Task item
If a line in the entries below includes "describe", pick it out and copy it.

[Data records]
※ ※ ※
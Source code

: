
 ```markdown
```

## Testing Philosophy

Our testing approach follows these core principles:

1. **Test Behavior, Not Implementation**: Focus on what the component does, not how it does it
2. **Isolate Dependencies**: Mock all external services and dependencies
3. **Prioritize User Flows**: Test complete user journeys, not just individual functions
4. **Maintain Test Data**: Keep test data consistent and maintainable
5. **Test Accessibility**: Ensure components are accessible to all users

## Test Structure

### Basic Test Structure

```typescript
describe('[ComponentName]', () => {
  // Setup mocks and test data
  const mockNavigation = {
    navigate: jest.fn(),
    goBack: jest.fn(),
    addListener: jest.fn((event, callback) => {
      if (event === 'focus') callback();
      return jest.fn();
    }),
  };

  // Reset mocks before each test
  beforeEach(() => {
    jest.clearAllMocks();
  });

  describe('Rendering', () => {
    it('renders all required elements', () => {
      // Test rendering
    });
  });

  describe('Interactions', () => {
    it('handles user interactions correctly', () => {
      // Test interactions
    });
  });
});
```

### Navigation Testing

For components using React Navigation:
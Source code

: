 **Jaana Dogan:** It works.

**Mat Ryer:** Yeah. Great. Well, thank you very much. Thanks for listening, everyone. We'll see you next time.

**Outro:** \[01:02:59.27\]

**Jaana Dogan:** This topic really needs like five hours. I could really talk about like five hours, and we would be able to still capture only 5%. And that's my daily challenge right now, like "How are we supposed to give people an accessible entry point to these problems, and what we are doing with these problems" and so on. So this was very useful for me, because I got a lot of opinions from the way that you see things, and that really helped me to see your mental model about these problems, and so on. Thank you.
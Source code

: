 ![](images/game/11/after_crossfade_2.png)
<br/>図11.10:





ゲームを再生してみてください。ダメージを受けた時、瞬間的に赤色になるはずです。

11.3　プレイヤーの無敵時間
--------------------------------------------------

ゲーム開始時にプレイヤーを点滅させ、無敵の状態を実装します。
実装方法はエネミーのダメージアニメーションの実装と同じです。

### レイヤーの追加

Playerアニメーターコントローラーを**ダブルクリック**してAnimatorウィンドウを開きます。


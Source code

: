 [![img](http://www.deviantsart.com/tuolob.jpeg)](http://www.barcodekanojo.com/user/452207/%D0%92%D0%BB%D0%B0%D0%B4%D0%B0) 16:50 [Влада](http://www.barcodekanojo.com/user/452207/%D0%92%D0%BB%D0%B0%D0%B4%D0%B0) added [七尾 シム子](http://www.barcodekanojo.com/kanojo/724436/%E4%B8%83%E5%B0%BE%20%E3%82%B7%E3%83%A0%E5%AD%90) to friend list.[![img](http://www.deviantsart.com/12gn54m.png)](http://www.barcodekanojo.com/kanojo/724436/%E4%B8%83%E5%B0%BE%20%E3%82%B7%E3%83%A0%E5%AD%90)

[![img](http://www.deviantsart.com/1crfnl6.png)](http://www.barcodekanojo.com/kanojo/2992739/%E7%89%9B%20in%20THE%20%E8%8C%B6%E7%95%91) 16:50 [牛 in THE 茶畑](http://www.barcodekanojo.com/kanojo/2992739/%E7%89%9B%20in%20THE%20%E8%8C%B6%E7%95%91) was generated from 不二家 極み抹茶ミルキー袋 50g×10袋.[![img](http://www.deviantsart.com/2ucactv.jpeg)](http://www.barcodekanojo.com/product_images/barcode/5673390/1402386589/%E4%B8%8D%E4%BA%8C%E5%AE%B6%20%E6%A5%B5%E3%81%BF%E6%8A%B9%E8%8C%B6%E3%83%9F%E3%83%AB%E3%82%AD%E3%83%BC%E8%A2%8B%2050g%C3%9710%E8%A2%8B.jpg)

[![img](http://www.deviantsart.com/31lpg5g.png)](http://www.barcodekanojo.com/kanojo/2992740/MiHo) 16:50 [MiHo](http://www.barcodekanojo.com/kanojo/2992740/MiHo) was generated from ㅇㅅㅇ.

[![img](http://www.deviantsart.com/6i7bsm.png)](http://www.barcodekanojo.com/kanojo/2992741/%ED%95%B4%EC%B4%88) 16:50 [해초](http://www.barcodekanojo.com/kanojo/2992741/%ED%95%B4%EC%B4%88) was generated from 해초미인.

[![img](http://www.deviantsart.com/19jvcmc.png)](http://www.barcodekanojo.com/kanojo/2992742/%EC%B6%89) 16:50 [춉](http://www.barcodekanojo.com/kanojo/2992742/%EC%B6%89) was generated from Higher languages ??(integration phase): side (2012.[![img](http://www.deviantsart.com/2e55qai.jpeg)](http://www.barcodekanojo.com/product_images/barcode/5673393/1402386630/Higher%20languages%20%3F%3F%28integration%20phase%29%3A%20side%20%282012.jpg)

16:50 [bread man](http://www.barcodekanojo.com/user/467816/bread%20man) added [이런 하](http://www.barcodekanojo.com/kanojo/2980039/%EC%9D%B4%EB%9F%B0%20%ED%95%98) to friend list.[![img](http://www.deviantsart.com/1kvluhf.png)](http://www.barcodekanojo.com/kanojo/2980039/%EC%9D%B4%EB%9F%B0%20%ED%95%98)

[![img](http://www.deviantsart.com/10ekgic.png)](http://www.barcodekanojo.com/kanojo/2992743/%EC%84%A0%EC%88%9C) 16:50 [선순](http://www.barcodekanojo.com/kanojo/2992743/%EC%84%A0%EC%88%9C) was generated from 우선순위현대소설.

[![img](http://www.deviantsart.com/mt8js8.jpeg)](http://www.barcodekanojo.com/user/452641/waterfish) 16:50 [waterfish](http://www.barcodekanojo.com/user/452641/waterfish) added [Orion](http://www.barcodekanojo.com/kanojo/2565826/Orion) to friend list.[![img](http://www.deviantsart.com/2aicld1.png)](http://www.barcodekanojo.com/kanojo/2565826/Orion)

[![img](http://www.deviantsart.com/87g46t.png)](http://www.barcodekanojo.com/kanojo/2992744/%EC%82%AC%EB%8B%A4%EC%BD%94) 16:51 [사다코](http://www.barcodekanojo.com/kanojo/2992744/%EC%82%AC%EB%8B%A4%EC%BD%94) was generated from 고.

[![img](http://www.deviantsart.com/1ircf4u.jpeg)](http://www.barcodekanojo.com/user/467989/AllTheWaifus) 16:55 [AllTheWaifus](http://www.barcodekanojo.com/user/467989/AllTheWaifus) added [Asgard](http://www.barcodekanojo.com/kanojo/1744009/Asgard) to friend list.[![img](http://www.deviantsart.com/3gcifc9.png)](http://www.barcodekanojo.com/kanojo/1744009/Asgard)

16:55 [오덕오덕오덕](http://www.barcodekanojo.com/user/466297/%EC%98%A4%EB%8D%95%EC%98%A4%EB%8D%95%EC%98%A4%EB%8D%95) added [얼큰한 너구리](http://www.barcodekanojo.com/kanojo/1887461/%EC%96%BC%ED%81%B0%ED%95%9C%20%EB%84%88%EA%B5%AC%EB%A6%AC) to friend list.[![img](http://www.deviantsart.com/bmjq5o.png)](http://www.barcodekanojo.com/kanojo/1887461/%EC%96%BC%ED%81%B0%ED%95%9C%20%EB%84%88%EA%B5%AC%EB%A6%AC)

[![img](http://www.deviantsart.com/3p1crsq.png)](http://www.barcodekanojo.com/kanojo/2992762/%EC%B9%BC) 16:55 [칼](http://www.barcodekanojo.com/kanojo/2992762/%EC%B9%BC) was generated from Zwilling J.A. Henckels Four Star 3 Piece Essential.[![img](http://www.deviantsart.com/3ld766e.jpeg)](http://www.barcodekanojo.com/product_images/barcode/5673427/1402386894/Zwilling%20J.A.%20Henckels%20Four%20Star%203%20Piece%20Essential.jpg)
※ ※ ※
The completed task
describe('[ComponentName]', () => {
  describe('Rendering', () => {
  describe('Interactions', () => {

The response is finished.